The new and beginning farmers of today do not pursue the career to get rich. Most are drawn by the chance to work outside, to be their own bosses and to grow food to sell. A recent New York Times Letter to the Editor by Bren Smith entitled “Don’t Let Your Children Grow Up to be Farmers” (Sunday Review, Aug. 9) states that the “much-celebrated small-scale farmer isn’t making a living.” The letter disturbed me so much that I put it aside for a few weeks, with a decision to address, in a blog post, the core issue—can you make a decent life farming today?
Difficult Truths
My first reaction to the article was that the author was exaggerating. After all, if you sit around a table with any group of friends or associates, will they admit that they are doing well financially? It is much more likely that they will say that they don’t have two dimes to rub together.
However, the author’s reference to the ag statistics is true. According to the USDA Ag Census figures, most farmers don’t look that good financially, especially small-scale farmers, and most rely on at least one off-farm job per family to pay the bills. What distorts the federal figures is what the USDA until recently defined as “residential/lifestyle farms,” which is the largest type of farm in the U.S.

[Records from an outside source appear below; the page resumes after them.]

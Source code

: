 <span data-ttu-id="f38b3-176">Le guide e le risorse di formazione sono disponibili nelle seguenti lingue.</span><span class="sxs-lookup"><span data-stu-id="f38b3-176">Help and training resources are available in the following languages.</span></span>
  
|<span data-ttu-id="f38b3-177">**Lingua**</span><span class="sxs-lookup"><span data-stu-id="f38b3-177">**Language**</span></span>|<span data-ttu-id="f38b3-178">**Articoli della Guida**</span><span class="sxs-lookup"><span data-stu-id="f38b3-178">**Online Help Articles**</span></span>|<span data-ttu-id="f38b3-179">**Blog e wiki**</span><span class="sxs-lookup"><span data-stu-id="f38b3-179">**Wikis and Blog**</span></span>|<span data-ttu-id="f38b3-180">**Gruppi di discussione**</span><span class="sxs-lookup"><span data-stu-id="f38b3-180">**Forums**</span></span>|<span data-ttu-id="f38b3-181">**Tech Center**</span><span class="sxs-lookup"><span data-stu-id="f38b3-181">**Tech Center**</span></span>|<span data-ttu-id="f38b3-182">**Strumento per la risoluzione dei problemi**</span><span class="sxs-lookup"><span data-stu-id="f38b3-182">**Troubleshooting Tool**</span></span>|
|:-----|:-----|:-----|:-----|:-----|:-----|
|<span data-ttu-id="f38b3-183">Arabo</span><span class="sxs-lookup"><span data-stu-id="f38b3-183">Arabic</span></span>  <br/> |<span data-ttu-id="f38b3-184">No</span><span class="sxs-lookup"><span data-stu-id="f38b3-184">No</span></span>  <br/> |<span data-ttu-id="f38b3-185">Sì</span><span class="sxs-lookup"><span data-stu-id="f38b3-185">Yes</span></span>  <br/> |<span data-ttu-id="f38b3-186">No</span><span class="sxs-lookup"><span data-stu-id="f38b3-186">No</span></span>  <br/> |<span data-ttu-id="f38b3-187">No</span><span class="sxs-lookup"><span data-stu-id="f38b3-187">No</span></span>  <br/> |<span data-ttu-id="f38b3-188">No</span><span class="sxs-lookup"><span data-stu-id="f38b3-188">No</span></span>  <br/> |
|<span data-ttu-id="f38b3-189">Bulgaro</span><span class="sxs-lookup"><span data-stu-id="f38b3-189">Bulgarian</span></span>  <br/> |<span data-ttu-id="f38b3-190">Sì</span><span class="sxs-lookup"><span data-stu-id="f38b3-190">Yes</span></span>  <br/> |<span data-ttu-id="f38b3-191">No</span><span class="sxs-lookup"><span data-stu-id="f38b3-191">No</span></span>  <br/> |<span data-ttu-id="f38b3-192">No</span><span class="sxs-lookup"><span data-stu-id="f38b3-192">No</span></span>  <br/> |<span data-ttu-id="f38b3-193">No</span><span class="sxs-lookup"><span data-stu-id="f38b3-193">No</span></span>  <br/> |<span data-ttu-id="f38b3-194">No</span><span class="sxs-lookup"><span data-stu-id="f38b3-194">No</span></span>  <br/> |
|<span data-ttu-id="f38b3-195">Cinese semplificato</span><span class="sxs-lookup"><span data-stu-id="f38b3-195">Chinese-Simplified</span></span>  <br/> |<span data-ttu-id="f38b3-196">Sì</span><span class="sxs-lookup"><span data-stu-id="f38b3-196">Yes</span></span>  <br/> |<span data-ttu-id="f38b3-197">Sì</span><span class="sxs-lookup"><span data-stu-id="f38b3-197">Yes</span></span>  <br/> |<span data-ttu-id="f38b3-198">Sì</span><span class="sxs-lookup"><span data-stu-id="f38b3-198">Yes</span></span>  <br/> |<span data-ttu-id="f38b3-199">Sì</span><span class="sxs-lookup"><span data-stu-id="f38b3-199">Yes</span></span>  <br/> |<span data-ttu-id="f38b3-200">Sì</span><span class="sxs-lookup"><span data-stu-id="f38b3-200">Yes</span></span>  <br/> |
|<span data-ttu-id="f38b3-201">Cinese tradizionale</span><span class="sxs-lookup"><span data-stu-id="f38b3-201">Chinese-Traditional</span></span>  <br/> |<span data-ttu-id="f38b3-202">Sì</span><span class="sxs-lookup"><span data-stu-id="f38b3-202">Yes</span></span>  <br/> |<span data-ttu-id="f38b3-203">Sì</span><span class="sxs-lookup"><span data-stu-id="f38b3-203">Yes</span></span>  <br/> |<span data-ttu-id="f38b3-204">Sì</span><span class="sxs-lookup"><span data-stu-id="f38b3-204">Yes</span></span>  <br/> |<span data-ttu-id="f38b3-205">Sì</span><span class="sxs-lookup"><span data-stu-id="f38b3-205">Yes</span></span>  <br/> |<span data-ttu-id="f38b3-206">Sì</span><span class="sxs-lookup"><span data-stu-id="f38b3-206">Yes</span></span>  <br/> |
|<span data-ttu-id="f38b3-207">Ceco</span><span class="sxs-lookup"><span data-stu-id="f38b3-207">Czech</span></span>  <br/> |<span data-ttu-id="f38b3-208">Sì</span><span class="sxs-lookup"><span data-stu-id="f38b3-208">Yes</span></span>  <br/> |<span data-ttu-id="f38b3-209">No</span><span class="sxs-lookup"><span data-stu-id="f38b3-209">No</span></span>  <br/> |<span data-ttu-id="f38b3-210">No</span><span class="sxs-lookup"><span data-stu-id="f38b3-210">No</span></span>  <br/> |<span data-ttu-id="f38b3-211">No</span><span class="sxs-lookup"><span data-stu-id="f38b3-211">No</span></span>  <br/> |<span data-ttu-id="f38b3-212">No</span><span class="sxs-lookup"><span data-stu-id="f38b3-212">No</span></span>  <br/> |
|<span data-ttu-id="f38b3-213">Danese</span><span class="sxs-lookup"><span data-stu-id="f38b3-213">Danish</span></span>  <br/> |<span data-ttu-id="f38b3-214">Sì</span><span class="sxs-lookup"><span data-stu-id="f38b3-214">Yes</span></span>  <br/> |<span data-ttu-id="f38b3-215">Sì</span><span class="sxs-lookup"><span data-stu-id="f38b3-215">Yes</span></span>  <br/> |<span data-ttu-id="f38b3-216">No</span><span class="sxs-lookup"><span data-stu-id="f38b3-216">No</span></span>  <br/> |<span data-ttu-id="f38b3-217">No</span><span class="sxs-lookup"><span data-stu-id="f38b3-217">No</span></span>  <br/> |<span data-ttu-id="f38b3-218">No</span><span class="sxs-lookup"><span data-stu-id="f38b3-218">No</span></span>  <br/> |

The term “residential/lifestyle” was used because many of the operators on these farms view farming as an avocation and their farm as a place to live where they can enjoy a rural lifestyle, not earn their principal income. Take, for example, the farm owners who have off-farm jobs and who are incorporating recreation with the notion of farming. An example might be 20 acres of land with a dozen horses, some of which may be boarded or bred.
Others are farming for the product, not the income. They don’t want to lose money, but making lots of money is secondary to the primary purpose – quality food. A good example is a recent story “Retirees Turn to Farming as an Encore Career“ where 74-year old beginning farmer Dave Massey isn’t farming for the money. He gets a pension and retirement health care benefits. Anything he makes from the farm gets recycled back into the business. “Money is not my major motivation,” he says.
Still, I think that Mr. Smith’s impression is correct for many serious, hardworking, small-scale farmers. They are putting in long hours with few resources and little return. They need affordable access to land, equipment, training and markets and a level playing field. They are competing with mega farms and huge corporations in global markets. I have noted in a previous blog that federal policy appears to have been driving farmers toward a pattern of over-production to compete. As I mentioned in a previous post, in 1973, Congress adopted a farm bill that “introduced target prices and deficiency payments to replace price supports, coupled with low commodity loan rates, to increase producer reliance on markets and allow for free movement of commodities at world prices.” As a result, farmers scaled up and specialized to compete and many farmers simply got out of the business.
Support and more realistic prospects
Where I might differ a little from Mr. Smith is that I know of many farm organizations who worked desperately to improve drafts of the 2014 Farm Bill and they actually bent the trajectory of the bill slightly toward helping the small-scale farmer. The Bill finally provides the opportunity for fruit and vegetable farmers to get crop insurance and it has allocated some money to assist with the development of food incubators and food hubs.
It would help still more if the federal government were to adopt better immigration policies. As it stands now the USDA has acknowledged that approximately 50% of all U.S. farm workers are not documented and many, I assume, are paid less than U.S. citizens. That puts the thousands of small-scale farmers who are operating legally at a huge disadvantage.
Many of Mr. Smith’s suggestions for improving the prospects for small-scale farms are shared by the National Young Farmers Coalition. Much more can be done to help level the playing field for our farmers.
Of course, his article’s title may have been meant to just be provocative. Farming never has been easy, but there are small-scale farmers who are making a decent living, with and without assistance from off-farm income. My dad farmed his entire life, but often supplemented the family income during the fall and winter using his carpentry skills. However, that did not detract from his joy of farming or my joy of growing up on a farm.
Farming is a worthy profession with real results. I could never discourage a child from pursuing a career that can have such a positive effect on the world. If you wonder if that is true, visit a farmers market, roadside stand, CSA, etc. and witness the fruits of their work!